» Data section:
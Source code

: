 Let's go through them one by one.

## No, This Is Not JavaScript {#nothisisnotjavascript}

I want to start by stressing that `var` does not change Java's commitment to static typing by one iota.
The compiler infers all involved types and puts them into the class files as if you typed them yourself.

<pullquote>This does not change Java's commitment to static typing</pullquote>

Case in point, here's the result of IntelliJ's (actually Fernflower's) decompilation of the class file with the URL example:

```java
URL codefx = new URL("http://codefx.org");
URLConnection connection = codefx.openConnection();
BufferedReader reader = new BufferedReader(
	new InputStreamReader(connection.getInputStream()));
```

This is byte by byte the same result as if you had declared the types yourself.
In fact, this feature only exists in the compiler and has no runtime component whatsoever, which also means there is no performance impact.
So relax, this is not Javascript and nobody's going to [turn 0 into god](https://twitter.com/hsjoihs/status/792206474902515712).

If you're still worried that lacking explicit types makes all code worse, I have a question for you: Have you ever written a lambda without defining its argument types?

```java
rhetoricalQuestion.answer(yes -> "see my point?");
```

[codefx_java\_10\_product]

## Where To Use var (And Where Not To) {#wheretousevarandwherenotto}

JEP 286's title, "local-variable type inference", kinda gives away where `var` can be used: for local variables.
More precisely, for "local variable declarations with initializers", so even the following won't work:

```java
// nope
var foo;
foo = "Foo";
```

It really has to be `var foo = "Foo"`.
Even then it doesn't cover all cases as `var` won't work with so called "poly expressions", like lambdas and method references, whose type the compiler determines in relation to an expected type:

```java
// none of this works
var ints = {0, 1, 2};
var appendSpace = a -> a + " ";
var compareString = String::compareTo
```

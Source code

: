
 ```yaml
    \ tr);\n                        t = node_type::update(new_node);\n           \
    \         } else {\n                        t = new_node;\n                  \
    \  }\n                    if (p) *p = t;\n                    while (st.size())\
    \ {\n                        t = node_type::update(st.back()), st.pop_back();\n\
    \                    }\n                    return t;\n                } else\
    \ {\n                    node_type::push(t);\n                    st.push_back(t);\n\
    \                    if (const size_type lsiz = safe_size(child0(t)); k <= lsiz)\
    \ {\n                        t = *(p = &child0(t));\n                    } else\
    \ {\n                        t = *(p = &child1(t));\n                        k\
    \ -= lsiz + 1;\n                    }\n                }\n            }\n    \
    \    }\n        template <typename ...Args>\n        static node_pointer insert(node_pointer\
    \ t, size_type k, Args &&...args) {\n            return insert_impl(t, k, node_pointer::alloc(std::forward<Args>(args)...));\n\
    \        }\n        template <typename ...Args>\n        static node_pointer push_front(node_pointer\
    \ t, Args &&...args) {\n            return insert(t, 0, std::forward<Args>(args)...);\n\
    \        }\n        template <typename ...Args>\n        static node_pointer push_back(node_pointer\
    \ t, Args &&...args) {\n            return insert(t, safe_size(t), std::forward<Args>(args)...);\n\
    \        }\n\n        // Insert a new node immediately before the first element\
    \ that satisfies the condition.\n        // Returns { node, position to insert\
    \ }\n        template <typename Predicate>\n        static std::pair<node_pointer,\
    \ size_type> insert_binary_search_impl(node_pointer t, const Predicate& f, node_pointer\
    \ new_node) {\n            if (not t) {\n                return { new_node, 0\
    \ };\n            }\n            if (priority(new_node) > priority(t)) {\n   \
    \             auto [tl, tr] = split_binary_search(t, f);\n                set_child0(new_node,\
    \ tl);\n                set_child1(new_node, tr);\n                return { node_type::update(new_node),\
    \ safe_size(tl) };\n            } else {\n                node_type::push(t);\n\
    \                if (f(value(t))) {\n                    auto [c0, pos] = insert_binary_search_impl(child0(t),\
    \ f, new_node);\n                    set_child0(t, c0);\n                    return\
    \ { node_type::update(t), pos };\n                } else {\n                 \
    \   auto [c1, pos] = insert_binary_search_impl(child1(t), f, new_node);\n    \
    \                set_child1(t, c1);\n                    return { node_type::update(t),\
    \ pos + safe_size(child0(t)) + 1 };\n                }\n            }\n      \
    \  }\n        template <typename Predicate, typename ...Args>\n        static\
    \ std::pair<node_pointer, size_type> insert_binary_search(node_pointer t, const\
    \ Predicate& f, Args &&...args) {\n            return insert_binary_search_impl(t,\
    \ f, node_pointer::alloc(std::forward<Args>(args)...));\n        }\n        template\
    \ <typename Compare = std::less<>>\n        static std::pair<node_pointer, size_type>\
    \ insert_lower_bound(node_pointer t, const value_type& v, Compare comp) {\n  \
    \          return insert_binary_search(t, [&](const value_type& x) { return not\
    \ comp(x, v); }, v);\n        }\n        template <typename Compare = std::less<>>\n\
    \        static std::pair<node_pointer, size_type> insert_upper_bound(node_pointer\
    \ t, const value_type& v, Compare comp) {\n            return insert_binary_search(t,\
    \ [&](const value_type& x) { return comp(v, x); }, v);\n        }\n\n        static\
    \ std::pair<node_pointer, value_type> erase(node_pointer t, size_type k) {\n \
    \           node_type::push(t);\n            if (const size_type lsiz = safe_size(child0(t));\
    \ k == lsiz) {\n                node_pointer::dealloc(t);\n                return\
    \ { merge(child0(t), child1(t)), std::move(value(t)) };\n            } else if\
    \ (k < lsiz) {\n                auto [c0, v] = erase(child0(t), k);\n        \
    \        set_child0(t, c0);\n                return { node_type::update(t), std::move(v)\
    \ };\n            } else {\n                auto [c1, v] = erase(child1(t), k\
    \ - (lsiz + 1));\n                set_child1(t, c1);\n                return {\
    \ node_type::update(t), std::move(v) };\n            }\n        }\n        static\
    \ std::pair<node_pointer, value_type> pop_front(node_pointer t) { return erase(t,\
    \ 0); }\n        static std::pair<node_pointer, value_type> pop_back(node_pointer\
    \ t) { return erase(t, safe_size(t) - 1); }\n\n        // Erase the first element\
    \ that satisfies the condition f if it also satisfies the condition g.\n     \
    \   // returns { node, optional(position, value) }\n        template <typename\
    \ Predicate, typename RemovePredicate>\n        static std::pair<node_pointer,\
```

» Instructions to follow: Write out each line above that contains the word "const".

» Response below:
    \                    if (const size_type lsiz = safe_size(child0(t)); k <= lsiz)\
    \ size_type> insert_binary_search_impl(node_pointer t, const Predicate& f, node_pointer\
    \ std::pair<node_pointer, size_type> insert_binary_search(node_pointer t, const\
    \ insert_lower_bound(node_pointer t, const value_type& v, Compare comp) {\n  \
    \          return insert_binary_search(t, [&](const value_type& x) { return not\
    \ t, const value_type& v, Compare comp) {\n            return insert_binary_search(t,\
    \ [&](const value_type& x) { return comp(v, x); }, v);\n        }\n\n        static\
    \           node_type::push(t);\n            if (const size_type lsiz = safe_size(child0(t));\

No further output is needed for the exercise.